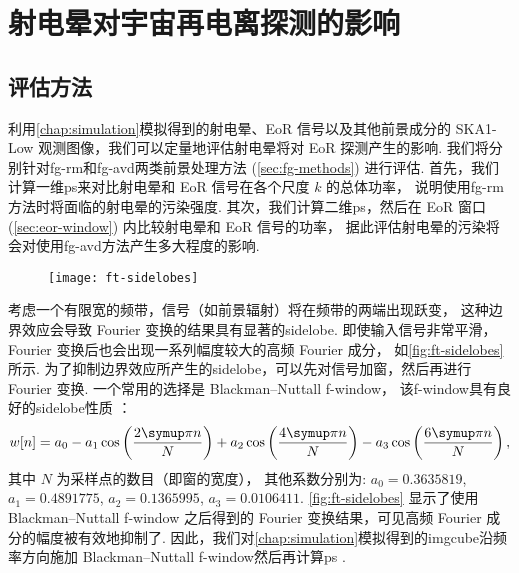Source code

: 
\chapter{射电晕对宇宙再电离探测的影响}
\label{chap:halo}

\section{评估方法}
\label{sec:eval-method}

利用\autoref{chap:simulation}模拟得到的射电晕、EoR 信号以及其他前景成分的
SKA1-Low 观测图像，我们可以定量地评估射电晕将对 EoR 探测产生的影响.
我们将分别针对\ac{fg-rm}和\ac{fg-avd}两类前景处理方法 (\autoref{sec:fg-methods})
进行评估.
首先，我们计算一维\ac{ps}来对比射电晕和 EoR 信号在各个尺度 $k$ 的总体功率，
说明使用\ac{fg-rm}方法时将面临的射电晕的污染强度.
其次，我们计算二维\ac{ps}，然后在 EoR 窗口 (\autoref{sec:eor-window})
内比较射电晕和 EoR 信号的功率，
据此评估射电晕的污染将会对使用\ac{fg-avd}方法产生多大程度的影响.

\begin{figure}[htp]
  \centering
  \texttt{[image: ft-sidelobes]}
  \label{fig:ft-sidelobes}
\end{figure}

考虑一个有限宽的频带，信号（如前景辐射）将在频带的两端出现跃变，
这种边界效应会导致 Fourier 变换的结果具有显著的\ac{sidelobe}.
即使输入信号非常平滑，Fourier 变换后也会出现一系列幅度较大的高频 Fourier 成分，
如\autoref{fig:ft-sidelobes} 所示.
为了抑制边界效应所产生的\ac{sidelobe}，可以先对信号加窗，然后再进行 Fourier 变换.
一个常用的选择是 Blackman--Nuttall \ac{f-window}，
该\ac{f-window}具有良好的\ac{sidelobe}性质 \cite{nuttall1981}：
\begin{equation}
  \label{eq:bn-window}
  w[n] = a_0 - a_1 \cos\left(\frac{2\Cpi n}{N}\right)
    + a_2 \cos\left(\frac{4\Cpi n}{N}\right)
    - a_3 \cos\left(\frac{6\Cpi n}{N}\right) ,
\end{equation}
其中
$N$ 为采样点的数目（即窗的宽度），
其他系数分别为:
$a_0 = \num{0.3635819}$,
$a_1 = \num{0.4891775}$,
$a_2 = \num{0.1365995}$,
$a_3 = \num{0.0106411}$.
\autoref{fig:ft-sidelobes} 显示了使用 Blackman--Nuttall \ac{f-window}
之后得到的 Fourier 变换结果，可见高频 Fourier 成分的幅度被有效地抑制了.
因此，我们对\autoref{chap:simulation}模拟得到的\ac{imgcube}沿频率方向施加
Blackman--Nuttall \ac{f-window}然后再计算\ac{ps}
\cite{trott2015,chapman2016}.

==================================================

▶ _TO DO_: Lines in the data that include the word "window" should all be copied.

▶ _RESPONSE_:
其次，我们计算二维\ac{ps}，然后在 EoR 窗口 (\autoref{sec:eor-window})
一个常用的选择是 Blackman--Nuttall \ac{f-window}，
该\ac{f-window}具有良好的\ac{sidelobe}性质 \cite{nuttall1981}：
  \label{eq:bn-window}
\autoref{fig:ft-sidelobes} 显示了使用 Blackman--Nuttall \ac{f-window}
Blackman--Nuttall \ac{f-window}然后再计算\ac{ps}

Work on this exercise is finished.